American Casualty Co. of Reading, PA. v. Hotel & Restaurant Employees & Bartenders International Union Welfare Fund

*592OPINION

Per Curiam:

The issue in this case is whether respondents were entitled to indemnification under an insurance policy issued by appellant American Casualty (American) for a judgment respondents were required to pay when they breached a contract. The parties stipulated that Illinois law governs this case since both the insurer and insured are domiciled in Illinois, and since the contract was negotiated and consummated there. See M & R Inv. Co., Inc. v. Fitzsimmons, 484 F. Supp. 1041 (D. Nev. 1980), aff’d, 685 F.2d 283 (9th Cir. 1982).

FACTS

Respondent, Hotel and Restaurant Employees and Bartenders International Union Welfare Fund (the Fund), was formed as an umbrella organization for various health and welfare trusts from around the United States to increase culinary union members’ purchasing power insofar as health and welfare services are concerned.

Pursuant to a declaration and agreement establishing the Fund (the Trust Agreement), the Fund is governed by appointed trustees (the Trustees). Paragraphs 9.01-9.04 of the Trust Agreement provide that the Trustees be indemnified by the Fund for actions taken and decisions made on behalf of the Fund provided that the Trustees do not violate the Employee Retirement Income Security Act (ERISA). As further protection for the Trustees, the Trust Agreement requires the Fund to purchase fiduciary liability insurance to cover the Trustees’ acts or omissions in violation of their fiduciary duties. To that end, the Fund purchased from American a “Trustees Protective Liability Insurance Policy” (the Policy) to cover claims made against the Trustees for “wrongful acts.”

On October 7, 1980, prior to the purchase of the Policy, the Trustees entered into an agreement (the Merger Agreement) with the trustees of the Southern Nevada Hotel and Restaurant *593Employees and Bartenders Union Welfare Fund (the Local Fund). Under this merger agreement, the assets of the Local Fund were added to the Fund. The Merger Agreement also provided that the Trustees indemnify the Trustees of the Local Fund (the Local Trustees) for any losses, damages or claims brought against the Local Trustees, so long as the Local Trustees did not violate ERISA.

The Local Trustees were subsequently sued on the basis that they had violated ERISA. Pursuant to the Merger Agreement, the Local Trustees sought indemnification from the Fund. The Fund refused to indemnify the Local Trustees, claiming that the Local Trustees had potentially violated ERISA and that under the terms of the Merger Agreement, the Fund was not obligated to indemnify them. The Local Trustees brought an action against the Trustees of the Fund, claiming that they were entitled to indemnb fication.

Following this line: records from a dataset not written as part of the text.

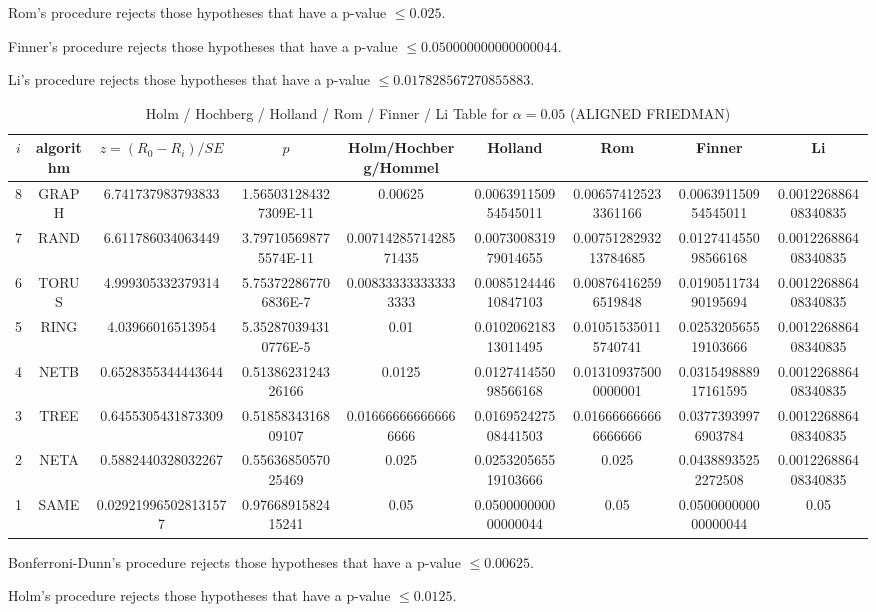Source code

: \documentclass[a4paper,10pt]{article}
\begin{document}
\begin{landscape}
Rom's procedure rejects those hypotheses that have a p-value $\le0.025$.


Finner's procedure rejects those hypotheses that have a p-value $\le0.050000000000000044$.


Li's procedure rejects those hypotheses that have a p-value $\le0.017828567270855883$.



\newpage

\begin{table}[!htp]
\centering\scriptsize
\caption{Holm / Hochberg / Holland / Rom / Finner / Li Table for $\alpha=0.05$ (ALIGNED FRIEDMAN)}
\begin{tabular}{ccccccccc}
$i$&algorithm&$z=(R_0 - R_i)/SE$&$p$&Holm/Hochberg/Hommel&Holland&Rom&Finner&Li\\
\hline
8& GRAPH&6.741737983793833&1.565031284327309E-11&0.00625&0.006391150954545011&0.006574125233361166&0.006391150954545011&0.001226886408340835\\
7& RAND&6.611786034063449&3.797105698775574E-11&0.0071428571428571435&0.007300831979014655&0.0075128293213784685&0.012741455098566168&0.001226886408340835\\
6& TORUS&4.999305332379314&5.753722867706836E-7&0.008333333333333333&0.008512444610847103&0.008764162596519848&0.019051173490195694&0.001226886408340835\\
5& RING&4.03966016513954&5.352870394310776E-5&0.01&0.010206218313011495&0.010515350115740741&0.025320565519103666&0.001226886408340835\\
4& NETB&0.6528355344443644&0.5138623124326166&0.0125&0.012741455098566168&0.013109375000000001&0.031549888917161595&0.001226886408340835\\
3& TREE&0.6455305431873309&0.5185834316809107&0.016666666666666666&0.016952427508441503&0.016666666666666666&0.03773939976903784&0.001226886408340835\\
2& NETA&0.5882440328032267&0.5563685057025469&0.025&0.025320565519103666&0.025&0.04388935252272508&0.001226886408340835\\
1& SAME&0.029219965028131577&0.9766891582415241&0.05&0.050000000000000044&0.05&0.050000000000000044&0.05\\
\hline
\end{tabular}
\end{table}
Bonferroni-Dunn's procedure rejects those hypotheses that have a p-value $\le0.00625$.


Holm's procedure rejects those hypotheses that have a p-value $\le0.0125$.



\end{landscape}
\end{document}
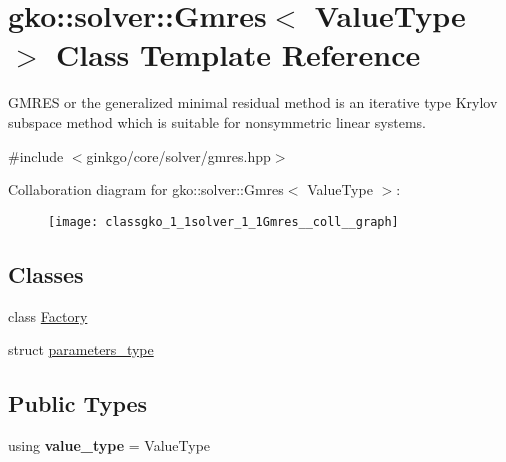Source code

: \hypertarget{classgko_1_1solver_1_1Gmres}{}\section{gko\+:\+:solver\+:\+:Gmres$<$ Value\+Type $>$ Class Template Reference}
\label{classgko_1_1solver_1_1Gmres}


G\+M\+R\+ES or the generalized minimal residual method is an iterative type Krylov subspace method which is suitable for nonsymmetric linear systems.  




{\ttfamily \#include $<$ginkgo/core/solver/gmres.\+hpp$>$}



Collaboration diagram for gko\+:\+:solver\+:\+:Gmres$<$ Value\+Type $>$\+:
\nopagebreak
\begin{figure}[H]
\begin{center}
\leavevmode
\texttt{[image: classgko\_1\_1solver\_1\_1Gmres\_\_coll\_\_graph]}
\end{center}
\end{figure}
\subsection*{Classes}
\begin{DoxyCompactItemize}
\item 
class \hyperlink{classgko_1_1solver_1_1Gmres_1_1Factory}{Factory}
\item 
struct \hyperlink{structgko_1_1solver_1_1Gmres_1_1parameters__type}{parameters\+\_\+type}
\end{DoxyCompactItemize}
\subsection*{Public Types}
\begin{DoxyCompactItemize}
\item 
\mbox{\label{classgko_1_1solver_1_1Gmres_a0df4f52a85e853e0e09ab5e6a83cdf66}} 
using {\bfseries value\+\_\+type} = Value\+Type
\end{DoxyCompactItemize}
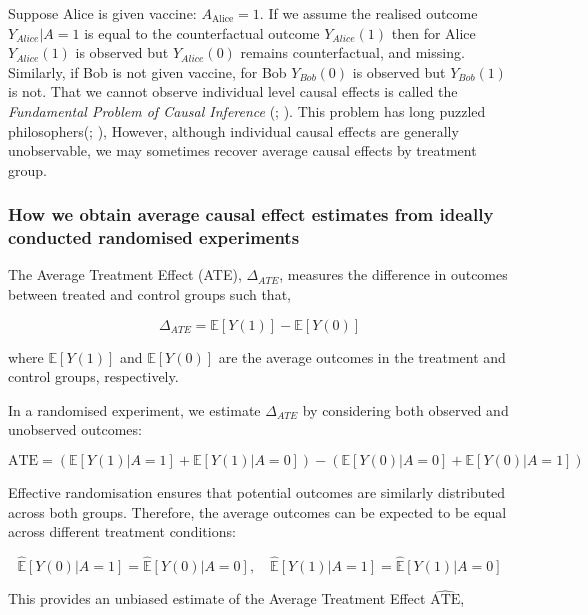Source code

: \documentclass[
  single column]{article}
\begin{document}
Suppose Alice is given vaccine: \(A_{\text{Alice}} = 1\). If we assume
the realised outcome \(Y_{Alice}| A = 1\) is equal to the counterfactual
outcome \(Y_{Alice}(1)\) then for Alice \(Y_{Alice}(1)\) is observed but
\(Y_{Alice}(0)\) remains counterfactual, and missing. Similarly, if Bob
is not given vaccine, for Bob \(Y_{Bob}(0)\) is observed but
\(Y_{Bob}(1)\) is not. That we cannot observe individual level causal
effects is called the \emph{Fundamental Problem of Causal Inference}
(;
). This problem has long puzzled
philosophers(;
), However, although individual
causal effects are generally unobservable, we may sometimes recover
average causal effects by treatment group.

\subsubsection{How we obtain average causal effect estimates from
ideally conducted randomised
experiments}\label{how-we-obtain-average-causal-effect-estimates-from-ideally-conducted-randomised-experiments}

The Average Treatment Effect (ATE), \(\Delta_{ATE}\), measures the
difference in outcomes between treated and control groups such that,

\[
\Delta_{ATE} = \mathbb{E}[Y(1)] - \mathbb{E}[Y(0)]
\]

where \(\mathbb{E}[Y(1)]\) and \(\mathbb{E}[Y(0)]\) are the average
outcomes in the treatment and control groups, respectively.

In a randomised experiment, we estimate \(\Delta_{ATE}\) by considering
both observed and unobserved outcomes:

\[
\text{ATE} = \left(\mathbb{E}[Y(1)|A = 1] + \mathbb{E}[Y(1)|A = 0]\right) - \left(\mathbb{E}[Y(0)|A = 0] + \mathbb{E}[Y(0)|A = 1]\right)
\]

Effective randomisation ensures that potential outcomes are similarly
distributed across both groups. Therefore, the average outcomes can be
expected to be equal across different treatment conditions:

\[
\widehat{\mathbb{E}}[Y(0) | A = 1] = \widehat{\mathbb{E}}[Y(0) | A = 0], \quad \widehat{\mathbb{E}}[Y(1) | A = 1] = \widehat{\mathbb{E}}[Y(1) | A = 0]
\]

This provides an unbiased estimate of the Average Treatment Effect
\(\widehat{\text{ATE}}\),
\end{document}
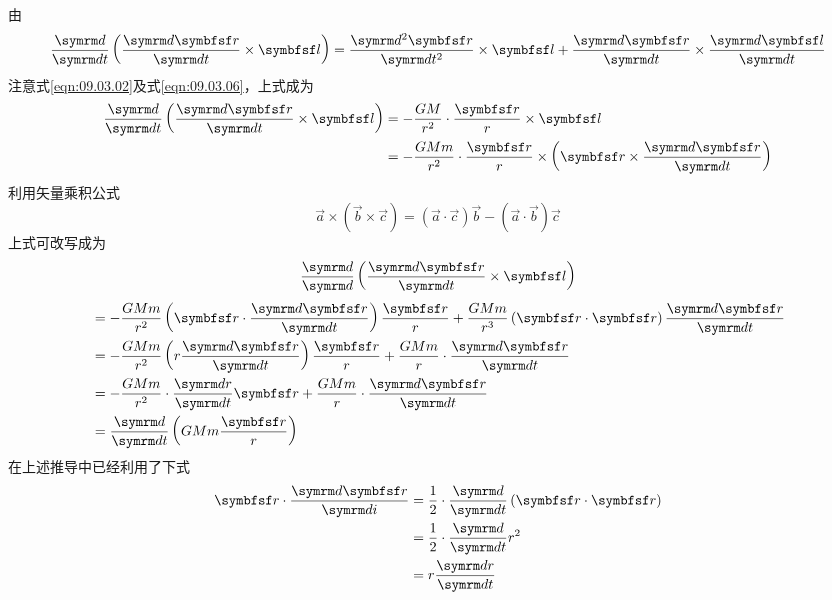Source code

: 由
\begin{equation*}
  \frac { \dif } { \dif t } \left( \frac { \dif \vec{r} } { \dif t } \times \vec{l} \right) = \frac { \dif ^ { 2 } \vec{r} } { \dif t ^ { 2 } } \times \vec{l} + \frac { \dif \vec{r} } { \dif t } \times \frac { \dif \vec{l}} { \dif t }
\end{equation*}
注意式\eqref{eqn:09.03.02}及式\eqref{eqn:09.03.06}，上式成为
\begin{equation*}
  \begin{split}
    \frac { \dif } { \dif t } \left( \frac { \dif \vec{r} } { \dif t } \times \vec{l} \right) &= - \frac { G M } { r ^ { 2 } } \cdot \frac { \vec{r} } { r } \times \vec{l} \\
    &= - \frac { G M m } { r ^ { 2 } } \cdot \frac { \vec{r} } { r } \times \left( \vec{r} \times \frac { \dif \vec{r} } { \dif t } \right)
  \end{split}
\end{equation*}
利用矢量乘积公式
\begin{equation}\label{eqn:09.03.08}
  \vec{a} \times \left( \vec{b} \times \vec{c} \right) = \left( \vec{a} \cdot \vec{c} \right) \vec{b} - \left( \vec{a} \cdot \vec{b} \right) \vec{c}
\end{equation}
上式可改写成为
\begin{equation*}
  \frac { \dif } { \dif } \left( \frac { \dif \vec{r} } { \dif t } \times \vec{l} \right)
\end{equation*}
\begin{equation}\label{eqn:09.03.09}
  \begin{split}
    &= - \frac { G M m } { r ^ { 2 } } \left( \vec{r} \cdot \frac { \dif \vec{r} } { \dif t } \right) \frac { \vec{r} } { r } + \frac { G M m } { r ^ { 3 } } \left( \vec{r} \cdot \vec{r} \right) \frac { \dif \vec{r} } { \dif t } \\
    &= - \frac { G M m } { r ^ { 2 } } \left( r \frac { \dif \vec{r} } { \dif t } \right) \frac { \vec{r} } { r } + \frac { G M m } { r } \cdot \frac { \dif \vec{r} } { \dif t } \\
    &= - \frac { G M m } { r ^ { 2 } } \cdot \frac { \dif r } { \dif t } \vec{r} + \frac { G M m } { r } \cdot \frac { \dif \vec{r} } { \dif t } \\
    &= \frac { \dif } { \dif t } \left( G M m \frac { \vec{r} } { r } \right)
  \end{split}
\end{equation}
在上述推导中已经利用了下式
\begin{equation*}
  \begin{split}
    \vec{r} \cdot \frac { \dif \vec{r} } { \dif i } &= \frac { 1 } { 2 } \cdot \frac { \dif } { \dif t } \left( \vec{r} \cdot \vec{r} \right) \\
    &= \frac { 1 } { 2 } \cdot \frac { \dif } { \dif t } r ^ { 2 } \\
    &= r \frac { \dif r } { \dif t }
  \end{split}
\end{equation*}
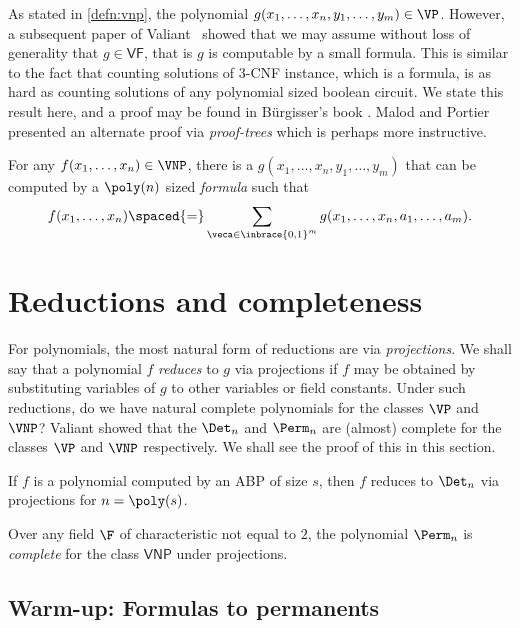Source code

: As stated in \autoref{defn:vnp}, the polynomial $g(x_1,\dots, x_n, y_1,\dots, y_m) \in \VP$.
However, a subsequent paper of Valiant~\cite{v82} showed that we may assume without loss of generality that $g \in \mathsf{VF}$, that is $g$ is computable by a small formula.
This is similar to the fact that counting solutions of 3-\textsf{CNF} instance, which is a formula, is as hard as counting solutions of any polynomial sized boolean circuit.
We state this result here, and a proof may be found in B\"urgisser's book \cite{bur00}. Malod and Portier \cite{MP08} presented an alternate proof via \emph{proof-trees} which is perhaps more instructive.

\begin{theorem}\label{thm:vnp-formula}
For any $f(x_1,\dots, x_n)\in \VNP$, there is a $g(x_1,\dots, x_n, y_1,\dots, y_m)$ that can be computed by a $\poly(n)$ sized \emph{formula} such that
\[
f(x_1,\dots, x_n)\spaced{=} \sum_{\veca \in \inbrace{0,1}^m} g(x_1,\dots, x_n, a_1,\dots, a_m).
\]
\end{theorem}

\section{Reductions and completeness}

For polynomials, the most natural form of reductions are via \emph{projections}.
We shall say that a polynomial $f$ \emph{reduces} to $g$ via projections if $f$ may be obtained by substituting variables of $g$ to other variables or field constants.
Under such reductions, do we have natural complete polynomials for the classes $\VP$ and $\VNP$?
Valiant \cite{v79} showed that the $\Det_n$ and $\Perm_n$ are (almost) complete for the classes $\VP$ and $\VNP$ respectively.
We shall see the proof of this in this section.

\begin{theorem}[\cite{v79}]\label{thm:vp}
If $f$ is a polynomial computed by an ABP of size $s$, then $f$ reduces to $\Det_n$ via projections for $n = \poly(s)$.
\end{theorem}
\begin{theorem}[\cite{v79}]\label{thm:vnp}
Over any field $\F$ of characteristic not equal to $2$, the polynomial $\Perm_n$ is \emph{complete} for the class $\mathsf{VNP}$ under projections.
\end{theorem}

\subsection{Warm-up: Formulas to permanents}\label{sec:formula-to-dets}

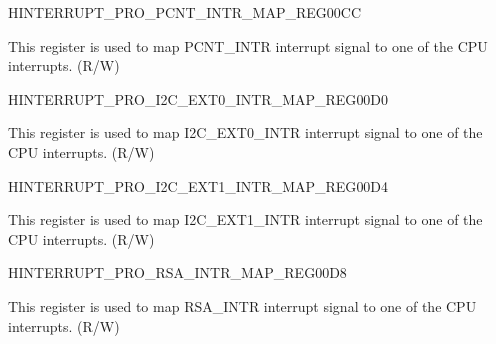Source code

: \begin{register}{H}{INTERRUPT\_PRO\_PCNT\_INTR\_MAP\_REG}{\hexprefix{}00CC}\label{regdesc:INTERRUPTPROPCNTINTRMAPREG}
%
%
\regnewline%
\begin{regdesc}\begin{reglist}
\label{fielddesc:INTERRUPTPROPCNTINTRMAP}\item [INTERRUPT\_PRO\_PCNT\_INTR\_MAP] This register is used to map PCNT\_INTR interrupt signal to one of the CPU interrupts. (R/W)
\end{reglist}\end{regdesc}
\end{register}


\begin{register}{H}{INTERRUPT\_PRO\_I2C\_EXT0\_INTR\_MAP\_REG}{\hexprefix{}00D0}\label{regdesc:INTERRUPTPROI2CEXT0INTRMAPREG}
%
%
\regnewline%
\begin{regdesc}\begin{reglist}
\label{fielddesc:INTERRUPTPROI2CEXT0INTRMAP}\item [INTERRUPT\_PRO\_I2C\_EXT0\_INTR\_MAP] This register is used to map I2C\_EXT0\_INTR interrupt signal to one of the CPU interrupts. (R/W)
\end{reglist}\end{regdesc}
\end{register}


\begin{register}{H}{INTERRUPT\_PRO\_I2C\_EXT1\_INTR\_MAP\_REG}{\hexprefix{}00D4}\label{regdesc:INTERRUPTPROI2CEXT1INTRMAPREG}
%
%
\regnewline%
\begin{regdesc}\begin{reglist}
\label{fielddesc:INTERRUPTPROI2CEXT1INTRMAP}\item [INTERRUPT\_PRO\_I2C\_EXT1\_INTR\_MAP] This register is used to map I2C\_EXT1\_INTR interrupt signal to one of the CPU interrupts. (R/W)
\end{reglist}\end{regdesc}
\end{register}


\begin{register}{H}{INTERRUPT\_PRO\_RSA\_INTR\_MAP\_REG}{\hexprefix{}00D8}\label{regdesc:INTERRUPTPRORSAINTRMAPREG}
%
%
\regnewline%
\begin{regdesc}\begin{reglist}
\label{fielddesc:INTERRUPTPRORSAINTRMAP}\item [INTERRUPT\_PRO\_RSA\_INTR\_MAP] This register is used to map RSA\_INTR interrupt signal to one of the CPU interrupts. (R/W)
\end{reglist}\end{regdesc}
\end{register}


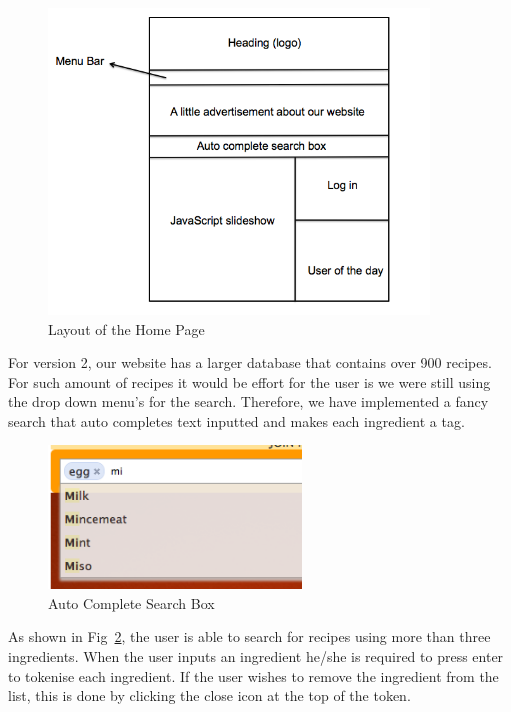 \begin{figure}[h]
\begin{center}
\includegraphics[width=0.9\textwidth]{home_page_v2}
\caption{Layout of the Home Page}
\label{fig:home_page}
\end{center}
\end{figure}

For version 2, our website has a larger database that contains over 900 recipes. For such amount of recipes it would be effort for the user is we were still using the drop down menu's for the search. Therefore, we have implemented a fancy search that auto completes text inputted and makes each ingredient a tag. 

\begin{figure}[h]
\begin{center}
\includegraphics[width=0.6\textwidth]{auto_complete}
\caption{Auto Complete Search Box}
\label{fig:auto_complete}
\end{center}
\end{figure}

As shown in Fig~\ref{fig:auto_complete}, the user is able to search for recipes using more than three ingredients. When the user inputs an ingredient he/she is required to press enter to tokenise each ingredient. If the user wishes to remove the ingredient from the list, this is done by clicking the close icon at the top of the token. 

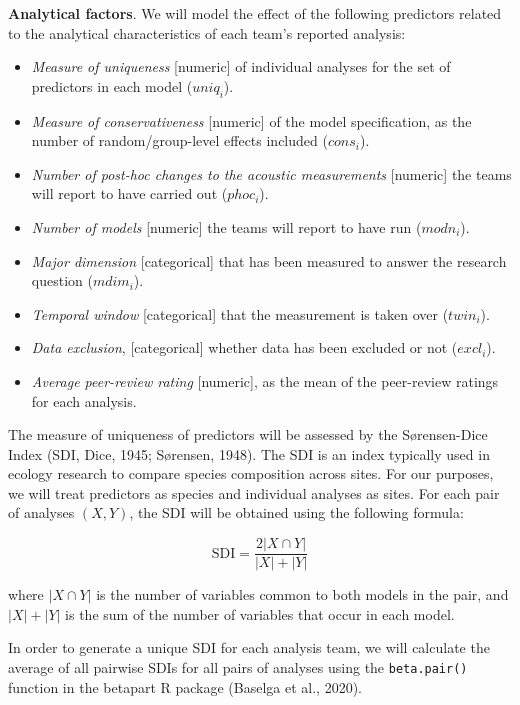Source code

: \documentclass[
  english,
  man,floatsintext]{apa6}
\providecommand{\tightlist}{%
  \setlength{\itemsep}{0pt}\setlength{\parskip}{0pt}}
\begin{document}
\textbf{Analytical factors}. We will model the effect of the following predictors related to the analytical characteristics of each team's reported analysis:

\begin{itemize}
\tightlist
\item
  \emph{Measure of uniqueness} {[}numeric{]} of individual analyses for the set of predictors in each model (\(uniq_i\)).
\item
  \emph{Measure of conservativeness} {[}numeric{]} of the model specification, as the number of random/group-level effects included (\(cons_i\)).
\item
  \emph{Number of post-hoc changes to the acoustic measurements} {[}numeric{]} the teams will report to have carried out (\(phoc_i\)).
\item
  \emph{Number of models} {[}numeric{]} the teams will report to have run (\(modn_i\)).
\item
  \emph{Major dimension} {[}categorical{]} that has been measured to answer the research question (\(mdim_i\)).
\item
  \emph{Temporal window} {[}categorical{]} that the measurement is taken over (\(twin_i\)).
\item
  \emph{Data exclusion}, {[}categorical{]} whether data has been excluded or not (\(excl_i\)).
\item
  \emph{Average peer-review rating} {[}numeric{]}, as the mean of the peer-review ratings for each analysis.
\end{itemize}

The measure of uniqueness of predictors will be assessed by the Sørensen-Dice Index (SDI, Dice, 1945; Sørensen, 1948).
The SDI is an index typically used in ecology research to compare species composition across sites.
For our purposes, we will treat predictors as species and individual analyses as sites.
For each pair of analyses \((X, Y)\), the SDI will be obtained using the following formula:

\[\text{SDI} = \frac{2|X \cap Y|}{|X|+|Y|}\]

where \(|X \cap Y|\) is the number of variables common to both models in the pair, and \(|X|+|Y|\) is the sum of the number of variables that occur in each model.

In order to generate a unique SDI for each analysis team, we will calculate the average of all pairwise SDIs for all pairs of analyses using the \texttt{beta.pair()} function in the betapart R package (Baselga et al., 2020).
\end{document}
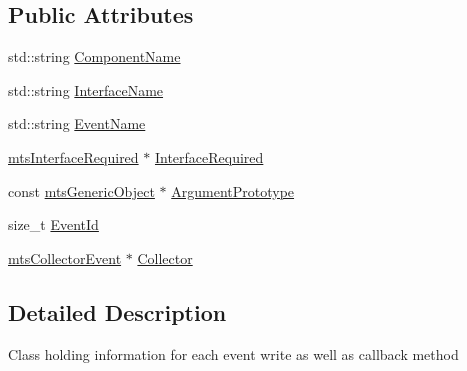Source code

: \subsection*{Public Attributes}
\begin{DoxyCompactItemize}
\item 
std\-::string \hyperlink{classmts_collector_event_1_1_collector_event_write_afd3231863670f93fcbf5a514eabd320f}{Component\-Name}
\item 
std\-::string \hyperlink{classmts_collector_event_1_1_collector_event_write_a7f50054b5709dc9d12b073b45193c0c1}{Interface\-Name}
\item 
std\-::string \hyperlink{classmts_collector_event_1_1_collector_event_write_aa32519e39892386c15043154c5872ea5}{Event\-Name}
\item 
\hyperlink{classmts_interface_required}{mts\-Interface\-Required} $\ast$ \hyperlink{classmts_collector_event_1_1_collector_event_write_a4b474bb7e7316260c530ba3b496c78c3}{Interface\-Required}
\item 
const \hyperlink{classmts_generic_object}{mts\-Generic\-Object} $\ast$ \hyperlink{classmts_collector_event_1_1_collector_event_write_a1c7d71e7755790e25b4cc79b300ed89e}{Argument\-Prototype}
\item 
size\-\_\-t \hyperlink{classmts_collector_event_1_1_collector_event_write_a82781660173facd33329511a335a28e0}{Event\-Id}
\item 
\hyperlink{classmts_collector_event}{mts\-Collector\-Event} $\ast$ \hyperlink{classmts_collector_event_1_1_collector_event_write_aff7c6b5a034650d07c8748cef20fc06d}{Collector}
\end{DoxyCompactItemize}


\subsection{Detailed Description}
Class holding information for each event write as well as callback method 

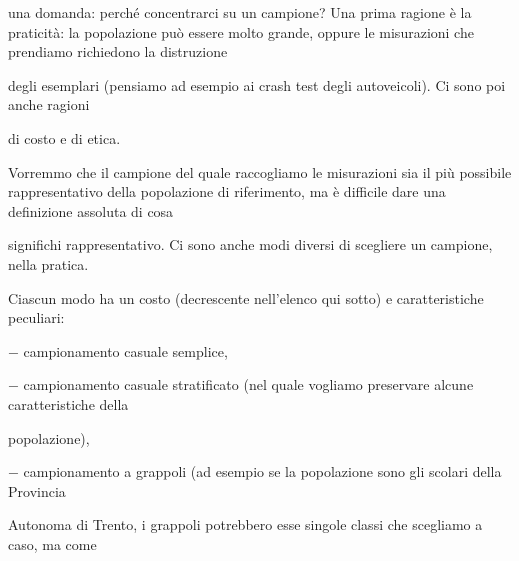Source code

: \documentclass[a4paper,portrait,12pt]{article}
\begin{document}
\begin{flushleft}
una domanda: perch\'{e} concentrarci su un campione? Una prima ragione \`{e} la praticit\`{a}: la popolazione pu\`{o} essere molto grande, oppure le misurazioni che prendiamo richiedono la distruzione
\end{flushleft}


\begin{flushleft}
degli esemplari (pensiamo ad esempio ai crash test degli autoveicoli). Ci sono poi anche ragioni
\end{flushleft}


\begin{flushleft}
di costo e di etica.
\end{flushleft}


\begin{flushleft}
Vorremmo che il campione del quale raccogliamo le misurazioni sia il più possibile rappresentativo della popolazione di riferimento, ma \`{e} difficile dare una definizione assoluta di cosa
\end{flushleft}


\begin{flushleft}
significhi rappresentativo. Ci sono anche modi diversi di scegliere un campione, nella pratica.
\end{flushleft}


\begin{flushleft}
Ciascun modo ha un costo (decrescente nell'elenco qui sotto) e caratteristiche peculiari:
\end{flushleft}


\begin{flushleft}
$-$ campionamento casuale semplice,
\end{flushleft}


\begin{flushleft}
$-$ campionamento casuale stratificato (nel quale vogliamo preservare alcune caratteristiche della
\end{flushleft}


\begin{flushleft}
popolazione),
\end{flushleft}


\begin{flushleft}
$-$ campionamento a grappoli (ad esempio se la popolazione sono gli scolari della Provincia
\end{flushleft}


\begin{flushleft}
Autonoma di Trento, i grappoli potrebbero esse singole classi che scegliamo a caso, ma come
\end{flushleft}
\end{document}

On March 25, 1983, the Fund, through its attorney, Jack Reynolds, made a written demand upon American to defend the Trustees in the Local Trustees’ action against them. In response to this demand, American took various actions in the lawsuit on behalf of the Fund trustees without reserving any rights. However, on December 21, 1983, American provided the Fund with a detailed reservation of rights indicating that a defense would be provided but that, under the Policy, the Fund was not entitled to indemnification for damages as a result of the lawsuit.

In May 1988, judgment was entered in favor of the Local Trustees against the trustees of the Fund for breach of contract. The Fund subsequently settled with the Local Trustees for $750,000. The Fund then brought suit in federal district court in Nevada against American, seeking a declaration that it was entitled to indemnification under the Policy, or, alternatively, that coverage existed based upon a theory of estoppel. The federal district court dismissed the lawsuit without prejudice for lack of complete diversity.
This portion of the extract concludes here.